Recently, a research team led by biotechnology pioneer César de la Fuente has been using artificial intelligence (AI)-based computational methods to exploit genetic traits from extinct human relatives such as Neanderthals, aiming to bring back their antibiotic properties from 40,000 years ago.
Model of the extinct Neanderthal human species. Photo: Getty
Through their research, scientists have discovered certain small protein or peptide molecules that have the ability to fight bacteria, which could pave the way for new drugs to combat human infections.
Antibiotics (such as penicillin) are naturally produced (by one microorganism fighting another), while non-antibiotic antimicrobials (such as sulfonamides and antiseptics) are entirely synthetic.
However, both types share the common goal of killing or inhibiting the growth of microorganisms, and both fall under the category of antimicrobial chemotherapy. Antimicrobial agents include antiseptics, antimicrobial soaps, and chemical detergents; while antibiotics are a more specialized type of antimicrobial agent used in medicine and sometimes in animal feed.
Antibiotics are ineffective against viruses that cause illnesses such as the common cold or flu; drugs that inhibit viruses are called antivirals or antiviral drugs, not antibiotics.
“It allows us to discover new sequences, new types of molecules never before found in living organisms, opening up broader possibilities for thinking about molecular diversity,” said Dr. Cesar de la Fuente from the University of Pennsylvania (USA), who led the research team. “Current bacteria have never been exposed to these new molecules, so this could be a good opportunity to combat today’s difficult-to-treat pathogens.”
Experts believe that new findings on antibiotic-resistant bacteria are extremely necessary. “The world is facing an antibiotic resistance crisis… If we need to go back to the past to find potential solutions for the future, then I fully support it,” said Michael Mahan, professor of molecular, cell, and developmental biology at the University of California (USA).
Ideas from "Jurassic Park"
Most antibiotics are derived from microorganisms and fungi, discovered by screening microorganisms living in the soil. But in recent decades, the overuse of antibiotics has caused pathogens to develop resistance to them.

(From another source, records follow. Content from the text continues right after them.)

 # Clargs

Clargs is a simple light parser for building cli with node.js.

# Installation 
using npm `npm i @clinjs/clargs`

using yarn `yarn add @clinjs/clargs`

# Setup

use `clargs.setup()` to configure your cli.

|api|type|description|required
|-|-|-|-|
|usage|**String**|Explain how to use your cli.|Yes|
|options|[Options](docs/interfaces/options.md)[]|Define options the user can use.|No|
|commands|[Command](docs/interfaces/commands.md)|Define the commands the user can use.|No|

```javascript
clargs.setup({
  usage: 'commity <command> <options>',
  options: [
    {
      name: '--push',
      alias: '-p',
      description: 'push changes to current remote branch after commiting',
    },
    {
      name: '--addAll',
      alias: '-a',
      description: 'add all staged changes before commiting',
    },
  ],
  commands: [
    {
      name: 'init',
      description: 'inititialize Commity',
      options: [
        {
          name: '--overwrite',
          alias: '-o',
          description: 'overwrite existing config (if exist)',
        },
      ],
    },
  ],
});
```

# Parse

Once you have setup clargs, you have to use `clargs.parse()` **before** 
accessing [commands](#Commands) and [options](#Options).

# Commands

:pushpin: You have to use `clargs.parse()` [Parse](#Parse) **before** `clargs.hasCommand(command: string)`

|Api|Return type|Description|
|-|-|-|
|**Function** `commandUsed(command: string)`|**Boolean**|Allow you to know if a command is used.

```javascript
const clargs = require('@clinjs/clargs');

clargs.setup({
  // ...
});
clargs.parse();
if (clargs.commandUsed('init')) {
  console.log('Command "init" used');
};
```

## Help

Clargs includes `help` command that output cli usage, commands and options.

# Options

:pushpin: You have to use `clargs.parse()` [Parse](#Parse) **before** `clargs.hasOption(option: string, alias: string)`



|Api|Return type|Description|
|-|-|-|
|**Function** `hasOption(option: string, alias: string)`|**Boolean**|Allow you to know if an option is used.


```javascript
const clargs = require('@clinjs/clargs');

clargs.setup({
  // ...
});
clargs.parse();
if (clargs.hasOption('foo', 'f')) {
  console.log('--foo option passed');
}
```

Over the past decade, De la Fuente has used computational methods to assess the potential of various peptides as alternatives to antibiotics. One day in the lab, the blockbuster film “Jurassic Park” unexpectedly came to mind, sparking the team's idea to study extinct molecules. “Why not bring molecules from the past back?” he said.

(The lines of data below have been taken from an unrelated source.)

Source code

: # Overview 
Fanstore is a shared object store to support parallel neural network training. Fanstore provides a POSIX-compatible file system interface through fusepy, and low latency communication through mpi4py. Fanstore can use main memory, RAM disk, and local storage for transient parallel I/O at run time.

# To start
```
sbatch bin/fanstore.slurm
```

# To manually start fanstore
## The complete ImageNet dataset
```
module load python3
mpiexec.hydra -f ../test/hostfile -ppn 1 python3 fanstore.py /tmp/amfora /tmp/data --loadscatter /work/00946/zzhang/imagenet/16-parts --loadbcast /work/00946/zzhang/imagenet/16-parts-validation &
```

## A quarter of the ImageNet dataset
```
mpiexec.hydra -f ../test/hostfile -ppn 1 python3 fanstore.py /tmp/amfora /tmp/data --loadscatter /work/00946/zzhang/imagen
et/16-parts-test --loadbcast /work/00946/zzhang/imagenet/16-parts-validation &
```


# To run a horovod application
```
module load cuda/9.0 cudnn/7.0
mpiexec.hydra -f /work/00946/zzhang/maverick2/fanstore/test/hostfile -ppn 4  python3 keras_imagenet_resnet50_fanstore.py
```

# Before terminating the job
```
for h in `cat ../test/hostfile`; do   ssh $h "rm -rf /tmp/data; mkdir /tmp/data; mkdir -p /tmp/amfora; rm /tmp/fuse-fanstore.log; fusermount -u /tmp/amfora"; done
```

To discover previously unknown peptides, the research team trained an AI algorithm capable of identifying fragmented sites in human proteins that might have antimicrobial activity. The scientists then applied this to publicly available protein sequences from modern humans (Homo sapiens), Neanderthals (Homo neanderthalensis), and Denisovans—another ancient human species closely related to Neanderthals.
The research team then used the properties of previously studied antimicrobial peptides to predict which ancient peptide was most likely to kill bacteria.
Next, the team synthesized and tested 69 of the most promising peptides to see if they could kill bacteria. The research team selected six of the most potent, including four from modern humans, one from Neanderthals, and one from Denisovans.
The team exposed them to mice infected with Acinetobacter baumannii, a common cause of hospital-acquired infections in humans. (A hospital-acquired infection is an infection a person develops while hospitalized, which they did not have at admission.)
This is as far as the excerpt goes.